▶ **The task**: Every entry is to be returned exactly as it stands; the pictures are to be dropped.

Dataset entries:
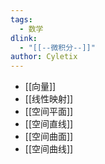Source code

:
 ```yaml
---
tags:
  - 数学
dlink:
  - "[[--微积分--]]"
author: Cyletix
---
```

- [[向量]]
- [[线性映射]]
- [[空间平面]]
- [[空间直线]]
- [[空间曲面]]
- [[空间曲线]]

▶ **Response to this exercise**:
Source code

:
 ```yaml
---
tags:
  - 数学
dlink:
  - "[[--微积分--]]"
author: Cyletix
---
```

- [[向量]]
- [[线性映射]]
- [[空间平面]]
- [[空间直线]]
- [[空间曲面]]
- [[空间曲线]]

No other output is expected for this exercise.